Com isso, a premissa se expande, abrange referências musicais e cacos de memória, contudo a ação nunca esfria porque seu ponto de tensão está no protagonista, ao exemplo de uma linha principal que se ramifica em trechos que levam a essa mesma linha principal.
Marcio Renato inclui, em seu compasso discursivo, o aspecto da duração, por meio de orações bem marcadas, variações ligeiras e um sentido aleatório de urgência. O conto seguinte, “Seria”, é um primor no que se refere a esse tratamento técnico. Um convite frugal para um happy hour com um casal de conhecidos degringola num encadeamento de cenas no qual a realidade deixa de fazer sentido, até se configurar uma situação bizarra e intangível.
É interessante notar como o autor usa o nome do protagonista de forma reiterada, de modo a demarcar o espaço-tempo.
“No corpo do sonho”, a melhor narrativa, flerta com as histórias de detetive, ao tratar do desaparecimento de belas mulheres de 40 anos, criando um mote investigativo que se desmonta ao assalto do gênero fantástico, fazendo referência direta a Murilo Rubião. “A cor do presente”, por sua vez, sequer sugere a realidade, construindo-se numa forma de representação do estranhamento social, que combina influências de Margaret Atwood e de Lewis Caroll.
“Eterna” e “Sweet Jane” seguem nessa mesma linha de transgressão da normalidade, interagindo seus enredos com nuances que se filiam a uma chave insólita de decifrar a vida. Também fica claro o interesse em compor uma galeria de diversos personagens, colocando-os em contato com circunstâncias que geram conflitos.
Novos ingredientes em ponto de tensão
É o caso da dupla “Subúrbios” e “Inconveniente”. Enquanto o primeiro conto se desenvolve no introverso de uma mulher às voltas com o passado, o segundo trata de um indivíduo assediado por um importuno falsificador. Marcio Renato mantém o eixo de tensão na amarra precisa das frases, no entanto cede espaço para ingredientes novos se mesclarem a esse compósito de recortes do real e de versões surreais da realidade, a exemplo do sexo, da ironia e do humor.
O livro, inclusive, encerra-se com o dilema de um jogador de futebol pressionado a tomar uma decisão, cuja negativa pode resultar num castigo bizarro.
Por conta da sólida construção estrutural e da dinâmica aplicada à linguagem, A cor do presente se confirma um dos trabalhos mais concisos do autor curitibano.
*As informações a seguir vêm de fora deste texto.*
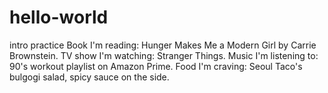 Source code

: # hello-world
intro practice
Book I'm reading: Hunger Makes Me a Modern Girl by Carrie Brownstein. TV show I'm watching: Stranger Things. Music I'm listening to: 90's workout playlist on Amazon Prime. Food I'm craving: Seoul Taco's bulgogi salad, spicy sauce on the side.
Uma série de episódios centrados nas relações humanas, entre personagens distintos, em situações distintas, mas que nunca afrouxa sua linha narrativa, nunca, como ensina o mestre Antonio Carlos Viana, deixa a ação se dispersar.
O mais importante é a ação. Está aí o nocaute do conto.

Texto de Sérgio Tavares publicado em A Nova Crítica.